▸ **Task details**: Produce an exact copy of the first line of the data below and each line after it, please, up to and including the one with "We have to wait".

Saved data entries
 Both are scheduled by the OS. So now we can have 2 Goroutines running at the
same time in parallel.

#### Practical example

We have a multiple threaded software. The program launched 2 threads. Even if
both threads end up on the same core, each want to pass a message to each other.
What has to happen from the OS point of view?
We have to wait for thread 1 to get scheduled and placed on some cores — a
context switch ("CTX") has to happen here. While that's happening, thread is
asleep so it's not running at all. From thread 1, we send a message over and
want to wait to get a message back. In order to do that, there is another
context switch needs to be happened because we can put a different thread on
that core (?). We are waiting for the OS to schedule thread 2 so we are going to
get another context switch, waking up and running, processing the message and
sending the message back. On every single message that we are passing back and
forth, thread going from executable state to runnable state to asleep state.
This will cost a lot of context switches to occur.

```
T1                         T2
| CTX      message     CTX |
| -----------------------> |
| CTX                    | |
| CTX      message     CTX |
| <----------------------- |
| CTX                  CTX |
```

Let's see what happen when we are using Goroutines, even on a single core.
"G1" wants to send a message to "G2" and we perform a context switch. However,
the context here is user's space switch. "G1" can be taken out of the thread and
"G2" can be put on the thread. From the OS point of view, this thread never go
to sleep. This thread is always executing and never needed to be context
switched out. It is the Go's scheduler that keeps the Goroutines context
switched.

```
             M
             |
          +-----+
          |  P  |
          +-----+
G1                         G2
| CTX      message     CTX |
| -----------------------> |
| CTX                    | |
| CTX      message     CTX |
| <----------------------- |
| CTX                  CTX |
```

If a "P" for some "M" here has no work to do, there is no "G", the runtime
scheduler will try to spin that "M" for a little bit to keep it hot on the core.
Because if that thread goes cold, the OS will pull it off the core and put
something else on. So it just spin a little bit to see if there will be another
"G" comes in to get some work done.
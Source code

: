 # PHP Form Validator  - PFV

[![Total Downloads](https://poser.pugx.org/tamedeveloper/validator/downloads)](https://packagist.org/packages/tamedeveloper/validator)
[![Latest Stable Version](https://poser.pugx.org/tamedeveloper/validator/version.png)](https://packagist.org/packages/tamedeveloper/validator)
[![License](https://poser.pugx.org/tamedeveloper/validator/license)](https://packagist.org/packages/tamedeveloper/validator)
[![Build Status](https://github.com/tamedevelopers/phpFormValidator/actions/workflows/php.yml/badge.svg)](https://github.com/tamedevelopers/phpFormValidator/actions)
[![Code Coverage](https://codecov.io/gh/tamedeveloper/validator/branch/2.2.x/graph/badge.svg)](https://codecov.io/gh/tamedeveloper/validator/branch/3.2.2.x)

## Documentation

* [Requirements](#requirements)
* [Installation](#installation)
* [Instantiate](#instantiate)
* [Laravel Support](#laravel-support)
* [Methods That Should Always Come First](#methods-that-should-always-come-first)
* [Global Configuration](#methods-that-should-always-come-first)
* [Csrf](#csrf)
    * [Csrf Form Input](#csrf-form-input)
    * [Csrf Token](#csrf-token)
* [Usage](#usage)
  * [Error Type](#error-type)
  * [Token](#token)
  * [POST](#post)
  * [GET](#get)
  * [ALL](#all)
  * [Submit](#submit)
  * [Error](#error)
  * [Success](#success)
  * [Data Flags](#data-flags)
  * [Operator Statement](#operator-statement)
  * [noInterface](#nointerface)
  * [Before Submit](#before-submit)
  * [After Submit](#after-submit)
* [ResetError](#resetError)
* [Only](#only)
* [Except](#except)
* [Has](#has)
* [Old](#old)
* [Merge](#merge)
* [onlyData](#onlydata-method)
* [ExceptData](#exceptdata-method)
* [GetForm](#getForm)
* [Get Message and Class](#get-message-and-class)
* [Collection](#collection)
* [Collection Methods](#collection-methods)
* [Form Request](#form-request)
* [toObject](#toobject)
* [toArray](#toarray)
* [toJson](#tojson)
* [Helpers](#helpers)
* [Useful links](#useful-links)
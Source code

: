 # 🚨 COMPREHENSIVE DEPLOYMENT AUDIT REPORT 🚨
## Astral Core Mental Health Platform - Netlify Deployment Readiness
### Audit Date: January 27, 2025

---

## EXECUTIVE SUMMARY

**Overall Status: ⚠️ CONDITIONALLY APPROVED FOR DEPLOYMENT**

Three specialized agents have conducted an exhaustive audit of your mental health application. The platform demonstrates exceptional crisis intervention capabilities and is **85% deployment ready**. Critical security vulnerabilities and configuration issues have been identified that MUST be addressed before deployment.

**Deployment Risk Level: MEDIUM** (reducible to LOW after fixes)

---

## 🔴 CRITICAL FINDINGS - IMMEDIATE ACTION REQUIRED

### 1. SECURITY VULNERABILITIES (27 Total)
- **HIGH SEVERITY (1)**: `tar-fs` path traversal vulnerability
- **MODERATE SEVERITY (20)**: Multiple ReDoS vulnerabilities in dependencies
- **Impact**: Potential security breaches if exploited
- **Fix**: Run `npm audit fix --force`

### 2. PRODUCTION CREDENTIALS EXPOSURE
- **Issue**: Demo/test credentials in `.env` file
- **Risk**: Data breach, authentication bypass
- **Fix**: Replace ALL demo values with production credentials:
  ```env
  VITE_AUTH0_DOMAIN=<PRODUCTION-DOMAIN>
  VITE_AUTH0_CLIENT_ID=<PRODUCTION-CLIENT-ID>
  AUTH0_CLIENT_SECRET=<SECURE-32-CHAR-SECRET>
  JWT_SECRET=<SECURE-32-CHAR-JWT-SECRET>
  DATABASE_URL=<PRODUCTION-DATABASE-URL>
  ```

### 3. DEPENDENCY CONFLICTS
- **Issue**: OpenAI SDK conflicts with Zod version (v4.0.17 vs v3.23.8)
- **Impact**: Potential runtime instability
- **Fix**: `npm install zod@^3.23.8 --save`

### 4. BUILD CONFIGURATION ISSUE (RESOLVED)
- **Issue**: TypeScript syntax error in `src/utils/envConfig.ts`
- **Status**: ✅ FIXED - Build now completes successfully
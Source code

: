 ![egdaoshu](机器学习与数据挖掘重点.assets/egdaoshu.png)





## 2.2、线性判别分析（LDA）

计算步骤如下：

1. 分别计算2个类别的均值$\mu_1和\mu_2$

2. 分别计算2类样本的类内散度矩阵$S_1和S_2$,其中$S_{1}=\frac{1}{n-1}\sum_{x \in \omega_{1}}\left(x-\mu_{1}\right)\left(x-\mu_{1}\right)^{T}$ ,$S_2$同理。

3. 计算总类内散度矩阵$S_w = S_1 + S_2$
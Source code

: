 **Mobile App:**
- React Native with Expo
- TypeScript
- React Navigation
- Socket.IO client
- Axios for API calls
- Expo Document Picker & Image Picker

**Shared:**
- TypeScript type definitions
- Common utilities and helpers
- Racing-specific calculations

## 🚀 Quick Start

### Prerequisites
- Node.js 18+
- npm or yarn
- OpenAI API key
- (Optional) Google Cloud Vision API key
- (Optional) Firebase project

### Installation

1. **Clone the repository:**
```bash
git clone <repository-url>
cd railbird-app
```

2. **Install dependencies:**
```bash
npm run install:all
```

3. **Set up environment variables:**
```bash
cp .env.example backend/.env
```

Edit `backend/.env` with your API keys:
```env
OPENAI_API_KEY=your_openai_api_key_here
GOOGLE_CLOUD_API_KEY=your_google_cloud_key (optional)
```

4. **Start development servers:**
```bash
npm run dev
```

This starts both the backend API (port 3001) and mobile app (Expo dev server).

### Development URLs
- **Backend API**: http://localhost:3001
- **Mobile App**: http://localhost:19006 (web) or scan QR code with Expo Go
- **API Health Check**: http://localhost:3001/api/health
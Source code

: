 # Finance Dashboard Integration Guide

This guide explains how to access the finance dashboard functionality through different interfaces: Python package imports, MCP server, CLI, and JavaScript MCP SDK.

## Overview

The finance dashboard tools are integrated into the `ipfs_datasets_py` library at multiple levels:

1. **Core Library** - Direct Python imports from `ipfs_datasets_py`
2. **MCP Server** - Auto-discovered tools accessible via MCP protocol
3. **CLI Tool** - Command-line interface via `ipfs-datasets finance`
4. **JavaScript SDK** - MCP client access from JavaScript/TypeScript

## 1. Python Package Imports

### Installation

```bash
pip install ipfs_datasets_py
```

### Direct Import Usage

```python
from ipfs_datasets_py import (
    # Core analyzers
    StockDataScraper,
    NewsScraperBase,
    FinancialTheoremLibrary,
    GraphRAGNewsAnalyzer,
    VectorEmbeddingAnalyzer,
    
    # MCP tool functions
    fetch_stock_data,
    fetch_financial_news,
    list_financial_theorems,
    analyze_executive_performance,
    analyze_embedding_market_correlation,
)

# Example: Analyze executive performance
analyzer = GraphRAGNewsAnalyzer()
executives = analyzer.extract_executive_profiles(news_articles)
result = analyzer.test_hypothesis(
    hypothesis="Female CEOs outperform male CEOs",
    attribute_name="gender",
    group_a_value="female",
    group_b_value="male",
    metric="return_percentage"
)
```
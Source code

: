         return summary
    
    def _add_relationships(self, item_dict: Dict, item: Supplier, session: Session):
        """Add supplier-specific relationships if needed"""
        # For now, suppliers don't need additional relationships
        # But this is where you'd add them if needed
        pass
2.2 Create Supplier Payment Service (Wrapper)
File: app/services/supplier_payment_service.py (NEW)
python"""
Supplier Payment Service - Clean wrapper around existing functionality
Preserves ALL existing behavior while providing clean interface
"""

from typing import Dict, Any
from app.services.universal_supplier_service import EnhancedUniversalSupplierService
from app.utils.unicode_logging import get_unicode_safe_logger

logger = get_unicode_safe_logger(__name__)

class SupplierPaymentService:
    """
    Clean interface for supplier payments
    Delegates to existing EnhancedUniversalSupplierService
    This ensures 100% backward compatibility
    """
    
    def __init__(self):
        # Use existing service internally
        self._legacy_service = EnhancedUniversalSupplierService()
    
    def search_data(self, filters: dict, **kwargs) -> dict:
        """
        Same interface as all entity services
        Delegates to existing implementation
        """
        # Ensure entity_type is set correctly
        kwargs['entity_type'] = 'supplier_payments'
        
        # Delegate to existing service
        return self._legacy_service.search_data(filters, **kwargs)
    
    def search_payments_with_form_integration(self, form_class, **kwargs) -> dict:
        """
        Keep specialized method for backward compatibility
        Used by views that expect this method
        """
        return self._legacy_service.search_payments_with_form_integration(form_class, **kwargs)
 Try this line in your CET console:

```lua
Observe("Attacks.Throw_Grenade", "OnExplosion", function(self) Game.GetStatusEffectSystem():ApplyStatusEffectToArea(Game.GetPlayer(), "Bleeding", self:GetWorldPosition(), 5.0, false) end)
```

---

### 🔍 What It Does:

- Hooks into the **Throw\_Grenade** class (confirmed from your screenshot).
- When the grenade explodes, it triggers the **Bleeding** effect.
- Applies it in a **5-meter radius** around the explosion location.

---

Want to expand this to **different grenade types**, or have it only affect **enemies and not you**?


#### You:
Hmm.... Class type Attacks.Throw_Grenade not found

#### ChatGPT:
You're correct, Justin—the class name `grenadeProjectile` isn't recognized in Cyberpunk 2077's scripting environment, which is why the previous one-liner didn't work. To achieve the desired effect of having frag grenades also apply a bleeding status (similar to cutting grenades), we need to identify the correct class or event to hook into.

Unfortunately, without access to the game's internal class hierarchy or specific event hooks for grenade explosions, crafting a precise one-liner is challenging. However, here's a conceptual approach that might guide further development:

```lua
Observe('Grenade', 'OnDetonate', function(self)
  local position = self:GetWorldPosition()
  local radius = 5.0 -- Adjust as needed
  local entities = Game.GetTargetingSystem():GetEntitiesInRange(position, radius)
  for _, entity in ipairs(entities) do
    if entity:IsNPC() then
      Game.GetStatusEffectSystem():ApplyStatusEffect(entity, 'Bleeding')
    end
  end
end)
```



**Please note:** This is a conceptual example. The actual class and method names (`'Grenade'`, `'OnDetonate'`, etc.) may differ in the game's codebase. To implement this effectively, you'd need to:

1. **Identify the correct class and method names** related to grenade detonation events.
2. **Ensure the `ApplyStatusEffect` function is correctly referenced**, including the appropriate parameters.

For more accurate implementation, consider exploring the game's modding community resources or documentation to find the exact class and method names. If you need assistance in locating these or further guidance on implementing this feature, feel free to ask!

▸ **Task answer**:
 Both are scheduled by the OS. So now we can have 2 Goroutines running at the
same time in parallel.

#### Practical example

We have a multiple threaded software. The program launched 2 threads. Even if
both threads end up on the same core, each want to pass a message to each other.
What has to happen from the OS point of view?
We have to wait for thread 1 to get scheduled and placed on some cores — a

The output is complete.